Enter this month’s release, volume XXXIII (that’s 33 for you non-Roman people out there), which gives us four more episodes of Joel Robinson, Mike Nelson, Crow, Tom Servo, Gypsy, Cambot, and those dastardly Mads. As usual, it’s a good cross-section of the series, with two Joel episodes and two Mike episodes, and of the Mikes, one is from the Comedy Central days and one is from the Sci-fi Channel days.
First up, we have the seventh episode of the third season, Daddy-O a rock and roll teenie bopper movie from 1958. The movie is a pretty bog-standard flick of the time, with real-life crooner Dick Contino playing a truck driver who sings in a band and at one point, with his pants hiked up real high and with his belt off to the side, Contino sings the movie’s lone rock song, “Rock Candy Baby.” That leads to Joel and the bots doing a parody entitled “The Pants-Up Song.” It’s a thing of beauty.
Second, from that same season, we have episode 313, the Bert I. Gordon classic Earth Vs.
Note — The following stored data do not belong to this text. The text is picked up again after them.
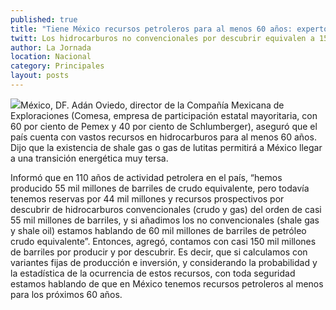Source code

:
 ```yaml
---
published: true
title: "Tiene México recursos petroleros para al menos 60 años: experto"
twitt: Los hidrocarburos no convencionales por descubrir equivalen a 150 mil millones de barriles.
author: La Jornada
location: Nacional
category: Principales
layout: posts
---
```


![](http://i.imgur.com/L5aNBWEm.jpg)México, DF. Adán Oviedo, director de la Compañía Mexicana de Exploraciones (Comesa, empresa de participación estatal mayoritaria, con 60 por ciento de Pemex y 40 por ciento de Schlumberger), aseguró que el país cuenta con vastos recursos en hidrocarburos para al menos 60 años. Dijo que la existencia de shale gas o gas de lutitas permitirá a México llegar a una transición energética muy tersa.

Informó que en 110 años de actividad petrolera en el país, “hemos producido 55 mil millones de barriles de crudo equivalente, pero todavía tenemos reservas por 44 mil millones y recursos prospectivos por descubrir de hidrocarburos convencionales (crudo y gas) del orden de casi 55 mil millones de barriles, y si añadimos los no convencionales (shale gas y shale oil) estamos hablando de 60 mil millones de barriles de petróleo crudo equivalente”. Entonces, agregó, contamos con casi 150 mil millones de barriles por producir y por descubrir. Es decir, que si calculamos con variantes fijas de producción e inversión, y considerando la probabilidad y la estadística de la ocurrencia de estos recursos, con toda seguridad estamos hablando de que en México tenemos recursos petroleros al menos para los próximos 60 años.
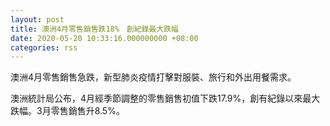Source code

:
 ```yaml
---
layout: post
title: 澳洲4月零售銷售跌18%　創紀錄最大跌幅
date: 2020-05-20 10:33:16.000000000 +08:00
categories: rss
---
```


澳洲4月零售銷售急跌，新型肺炎疫情打擊對服裝、旅行和外出用餐需求。

澳洲統計局公布，4月經季節調整的零售銷售初值下跌17.9%，創有紀錄以來最大跌幅。3月零售銷售升8.5%。
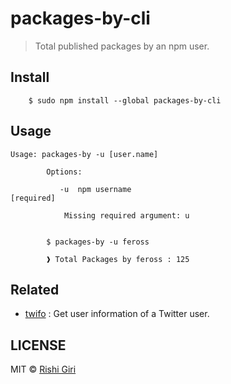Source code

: # packages-by-cli

> Total published packages by an npm user.

## Install 

```
	$ sudo npm install --global packages-by-cli
```

## Usage

```
Usage: packages-by -u [user.name]

		Options:
 
           -u  npm username                                                [required]
 
            Missing required argument: u
 
 
		$ packages-by -u feross

		❱ Total Packages by feross : 125
```

## Related

- [twifo](https://github.com/codedotjs/twifo-cli) : Get user information of a Twitter user.

## LICENSE

MIT &copy; [Rishi Giri](http://rishigiri.com)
The Spider wherein, true to form for Mr. Gordon, a process shot of a tarantula attacks poor humans who don’t know where the eyeline is. Truly, anytime a Bert I. Gordon movie gets featured, the writing on the show really starts to excel. In total, a whopping eight films by Gordon were featured on MST3K. These included King Dinosaur, The Amazing Colossal Man, War of the Colossal Beast, The Magic Sword, Tormented, Beginning of the End, and Village of the Giants, all of which have come out on DVD I believe. This episode also features, if one can rank these things, one of the best shorts they ever riffed, “Speech!” a thing about how to properly speak in public. Wowzers.
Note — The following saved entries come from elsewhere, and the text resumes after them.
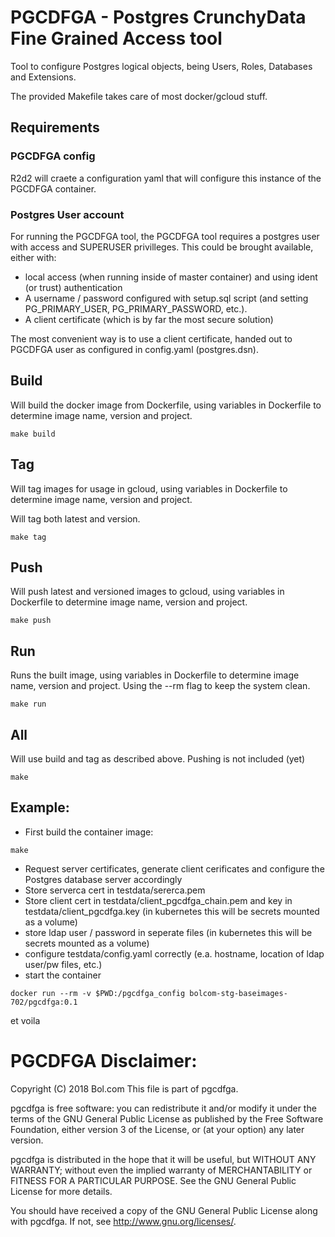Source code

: # PGCDFGA - Postgres CrunchyData Fine Grained Access tool

Tool to configure Postgres logical objects, being Users, Roles, Databases and Extensions.

The provided Makefile takes care of most docker/gcloud stuff.

## Requirements

### PGCDFGA config

R2d2 will  craete a configuration yaml that will configure this instance of the PGCDFGA container.

### Postgres User account

For running the PGCDFGA tool, the PGCDFGA tool requires a postgres user with access and SUPERUSER privilleges.
This could be brought available, either with:
- local access (when running inside of master container) and using ident (or trust) authentication
- A username / password configured with setup.sql script (and setting PG_PRIMARY_USER, PG_PRIMARY_PASSWORD, etc.).
- A client certificate (which is by far the most secure solution)

The most convenient way is to use a client certificate, handed out to PGCDFGA user as configured in config.yaml (postgres.dsn).

## Build

Will build the docker image from Dockerfile, using variables in Dockerfile to determine image name, version and project.

```
make build
```

## Tag

Will tag images for usage in gcloud, using variables in Dockerfile to determine image name, version and project.

Will tag both latest and version.

```
make tag
```

## Push

Will push latest and versioned images to gcloud, using variables in Dockerfile to determine image name, version and project.

```
make push
```

## Run

Runs the built image, using variables in Dockerfile to determine image name, version and project. Using the --rm flag to keep the system clean.

```
make run
```

## All

Will use build and tag as described above. Pushing is not included (yet)

```
make
```

## Example:
* First build the container image:
```
make
```
* Request server certificates, generate client cerificates and configure the Postgres database server accordingly
* Store serverca cert in testdata/sererca.pem
* Store client cert in testdata/client_pgcdfga_chain.pem and key in testdata/client_pgcdfga.key (in kubernetes this will be secrets mounted as a volume)
* store ldap user / password in seperate files (in kubernetes this will be secrets mounted as a volume)
* configure testdata/config.yaml correctly (e.a. hostname, location of ldap user/pw files, etc.)
* start the container
```
docker run --rm -v $PWD:/pgcdfga_config bolcom-stg-baseimages-702/pgcdfga:0.1
```

et voila

# PGCDFGA Disclaimer:

Copyright (C) 2018 Bol.com
This file is part of pgcdfga.

pgcdfga is free software: you can redistribute it and/or modify
it under the terms of the GNU General Public License as published by
the Free Software Foundation, either version 3 of the License, or
(at your option) any later version.

pgcdfga is distributed in the hope that it will be useful,
but WITHOUT ANY WARRANTY; without even the implied warranty of
MERCHANTABILITY or FITNESS FOR A PARTICULAR PURPOSE.  See the
GNU General Public License for more details.

You should have received a copy of the GNU General Public License
along with pgcdfga.  If not, see <http://www.gnu.org/licenses/>.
For the first of the two Mike episodes, we go to episode 522, Teen-Age Crime Wave, a movie made in 1955 before the word “teenage” was a thing, I guess. It’s one of a surprisingly popular subset of movies following Blackboard Jungle that focus exclusively on juvenile delinquency. A reform school kid escapes and goes on a kill-crazy rampage as he tries to get away, taking with him a girl in juvi for something she didn’t do. They eventually get to a farm house and hold the poor family hostage. Seriously, it’s much less interesting than it sounds. Luckily for us, though, Mike and the Bots are around to make sure we don’t have to suffer through this dirge alone.
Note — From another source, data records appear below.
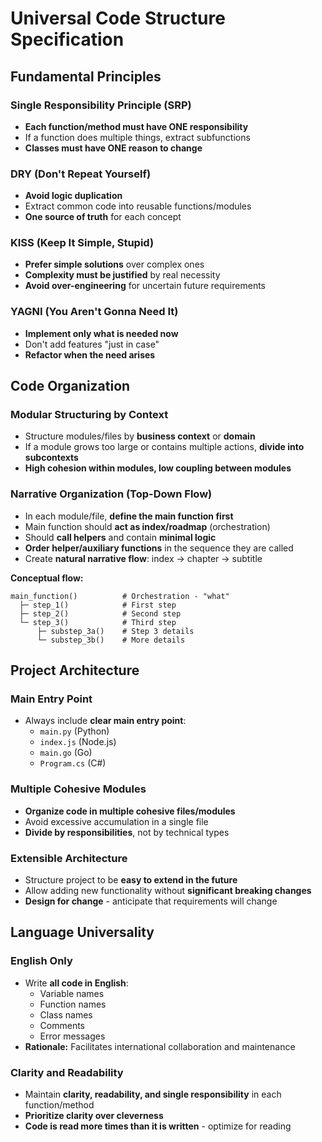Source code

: # Universal Code Structure Specification

## Fundamental Principles

### Single Responsibility Principle (SRP)
- **Each function/method must have ONE responsibility**
- If a function does multiple things, extract subfunctions
- **Classes must have ONE reason to change**

### DRY (Don't Repeat Yourself)
- **Avoid logic duplication**
- Extract common code into reusable functions/modules
- **One source of truth** for each concept

### KISS (Keep It Simple, Stupid)
- **Prefer simple solutions** over complex ones
- **Complexity must be justified** by real necessity
- **Avoid over-engineering** for uncertain future requirements

### YAGNI (You Aren't Gonna Need It)
- **Implement only what is needed now**
- Don't add features "just in case"
- **Refactor when the need arises**

## Code Organization

### Modular Structuring by Context
- Structure modules/files by **business context** or **domain**
- If a module grows too large or contains multiple actions, **divide into subcontexts**
- **High cohesion within modules, low coupling between modules**

### Narrative Organization (Top-Down Flow)
- In each module/file, **define the main function first**
- Main function should **act as index/roadmap** (orchestration)
- Should **call helpers** and contain **minimal logic**
- **Order helper/auxiliary functions** in the sequence they are called
- Create **natural narrative flow**: index → chapter → subtitle

**Conceptual flow:**
```
main_function()          # Orchestration - "what"
  ├─ step_1()            # First step
  ├─ step_2()            # Second step
  └─ step_3()            # Third step
      ├─ substep_3a()    # Step 3 details
      └─ substep_3b()    # More details
```

## Project Architecture

### Main Entry Point
- Always include **clear main entry point**:
  - `main.py` (Python)
  - `index.js` (Node.js)
  - `main.go` (Go)
  - `Program.cs` (C#)

### Multiple Cohesive Modules
- **Organize code in multiple cohesive files/modules**
- Avoid excessive accumulation in a single file
- **Divide by responsibilities**, not by technical types

### Extensible Architecture
- Structure project to be **easy to extend in the future**
- Allow adding new functionality without **significant breaking changes**
- **Design for change** - anticipate that requirements will change

## Language Universality

### English Only
- Write **all code in English**:
  - Variable names
  - Function names
  - Class names
  - Comments
  - Error messages
- **Rationale:** Facilitates international collaboration and maintenance

### Clarity and Readability
- Maintain **clarity, readability, and single responsibility** in each function/method
- **Prioritize clarity over cleverness**
- **Code is read more times than it is written** - optimize for reading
And finally, we have one of the few Sci-fi Channel episodes I didn’t see on initial airing, episode 815, Agent for H.A.R.M. from 1966, which was meant to be the pilot to a TV series but ended up getting turned, miraculously, into a feature film. It’s about a secret agent named Adam Chance who has a grey streak in the front of his hair like King Faraday. He’s meant to stop evil scientists from harnessing deadly space fungus for use by the Russians. Yeah, it’s exactly what you’d expect a knock-off spy movie from the ’60s to be. The super boring “action” sequences are punctuated by Mike and the Bots taking turns loudly singing the James Bond theme. The wraparound segments for this one (since done during Sci-fi’s mandate of a story arc) have Mike on trial for his life by a creepy space judge for having destroyed several planets, with Bobo as his humble Southern defense attorney and Pearl Forrester for the prosecution.
The extras on this set aren’t the best, but I always applaud Shout for doing what they can. There are short retrospectives of Daddy-O and Earth Vs. The Spider along with MST Hour wrap segments, and interviews with the lead actors of Teen-Age Crime Wave and Agent for H.A.R.M.. I usually like them the best when they have reason to record new interviews with cast and crew of the show, but not every episode warrants that, and they’d probably just run out of things to say anyway. We also get new art for each episode as done by the excellent Steve Vance, who also provided the featured image above.
All in all, though, you don’t buy MST3K sets for the extras, you buy them for the episodes and all four of the ones in Volume XXXIII are top-notch and well worth the extra sheckles.
Mystery Science Theater 3000 Vol. XXXIII is available to buy Tuesday, June 28th.